Activity -
Beginning with the opening line of the entries, return every line through the one containing "i.e. $\cT e_j=\mu_je_j$.", both included, and nothing else. Omit pictures.

Dataset entries -
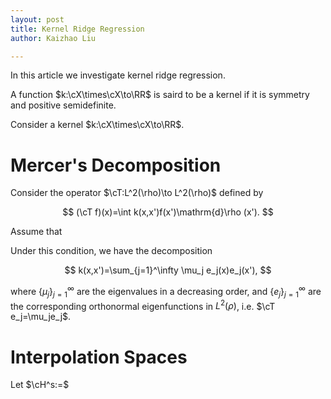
 ```yaml
---
layout: post
title: Kernel Ridge Regression
author: Kaizhao Liu

---
```


In this article we investigate kernel ridge regression.

A function $k:\cX\times\cX\to\RR$ is saird to be a kernel if it is symmetry and positive semidefinite.

Consider a kernel $k:\cX\times\cX\to\RR$.

# Mercer's Decomposition

Consider the operator $\cT:L^2(\rho)\to L^2(\rho)$ defined by

$$
(\cT f)(x)=\int k(x,x')f(x')\mathrm{d}\rho (x').
$$

Assume that 

Under this condition, we have the decomposition

$$
k(x,x')=\sum_{j=1}^\infty \mu_j e_j(x)e_j(x'),
$$

where $\{\mu_j\}_{j=1}^\infty$ are the eigenvalues in a decreasing order,
and $\{e_j\}_{j=1}^\infty$ are the corresponding orthonormal eigenfunctions in $L^2(\rho)$, i.e. $\cT e_j=\mu_je_j$.


# Interpolation Spaces 

Let $\cH^s:=$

Output of the task -
 ```yaml
---
layout: post
title: Kernel Ridge Regression
author: Kaizhao Liu

---
```


In this article we investigate kernel ridge regression.

A function $k:\cX\times\cX\to\RR$ is saird to be a kernel if it is symmetry and positive semidefinite.

Consider a kernel $k:\cX\times\cX\to\RR$.

# Mercer's Decomposition

Consider the operator $\cT:L^2(\rho)\to L^2(\rho)$ defined by

$$
(\cT f)(x)=\int k(x,x')f(x')\mathrm{d}\rho (x').
$$

Assume that 

Under this condition, we have the decomposition

$$
k(x,x')=\sum_{j=1}^\infty \mu_j e_j(x)e_j(x'),
$$

where $\{\mu_j\}_{j=1}^\infty$ are the eigenvalues in a decreasing order,
and $\{e_j\}_{j=1}^\infty$ are the corresponding orthonormal eigenfunctions in $L^2(\rho)$, i.e. $\cT e_j=\mu_je_j$.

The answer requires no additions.